The problem is somewhat subtle. In setup.py, [with_everything] is a dictionary entry of _OPTIONAL (which is used for extras_require) that is created by a list comprehension out of the other values in that dictionary. The code goes like this:

_OPTIONAL = {
    'with_frosted': ('frosted>=1.4.1',),
    'with_vulture': ('vulture>=0.6',),
    'with_pyroma': ('pyroma>=1.6,<2.0',),
    'with_pep257': (),  # note: this is no longer optional, so this option will be removed in a future release
}
_OPTIONAL['with_everything'] = [req for req_list in _OPTIONAL.values() for req in req_list]

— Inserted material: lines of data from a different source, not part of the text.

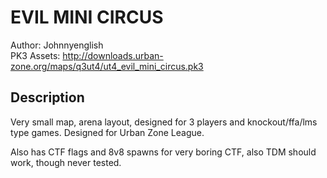 EVIL MINI CIRCUS
=====

Author: Johnnyenglish  
PK3 Assets: http://downloads.urban-zone.org/maps/q3ut4/ut4_evil_mini_circus.pk3

Description
-----
Very small map, arena layout, designed for 3 players and
knockout/ffa/lms type games. Designed for Urban Zone League.

Also has CTF flags and 8v8 spawns for very boring CTF, also TDM
should work, though never tested. 


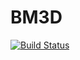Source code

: # BM3D

[![Build Status](https://travis-ci.org/rcrandall/BM3D.jl.png)](https://travis-ci.org/rcrandall/BM3D.jl)

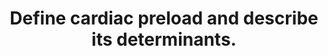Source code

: ---
title: "Define cardiac preload and describe its determinants."
entityType: SAQ
exam: PEX
college: CICM
year: 2015
sitting: B
question: 15
passRate: 29
EC_expectedDomains:
- "This question required synthesis and application of knowledge derived from multiple sources rather than regurgitation of a published list in a text."
EC_errorsCommon:
- "Many candidates failed to recognise that venous return is not the only determinant of preload."
- "Most candidates failed to discuss determinants of venous return."
- "Factors such as contractility, afterload or chamber filling and emptying can all impact preload."
- "In addition to listing determinants the question required an explanation of their relationship with preload (e.g. the direction of change)."
- "A discussion about the determinants of cardiac output was not asked for as did not score marks."
---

The result, the new _OPTIONAL dictionary including the key with_everything (which w/o further sorting is the source of the list of requirements requires.txt) e.g. looks like this (code snipped run through in IPython):

In [3]: _OPTIONAL
Out[3]: 
{'with_everything': ['vulture>=0.6', 'pyroma>=1.6,<2.0', 'frosted>=1.4.1'],
 'with_vulture': ('vulture>=0.6',),
 'with_pyroma': ('pyroma>=1.6,<2.0',),
 'with_frosted': ('frosted>=1.4.1',),
 'with_pep257': ()}

That list comprehension iterates over the other dictionary entries to gather the value of with_everything, and – Python programmers know that of course – dictionaries are not indexed and therefore the order of the key-value pairs isn’t fixed, but is determined by certain conditions. That’s the source for the non-determinism of this Debian package revision of Prospector.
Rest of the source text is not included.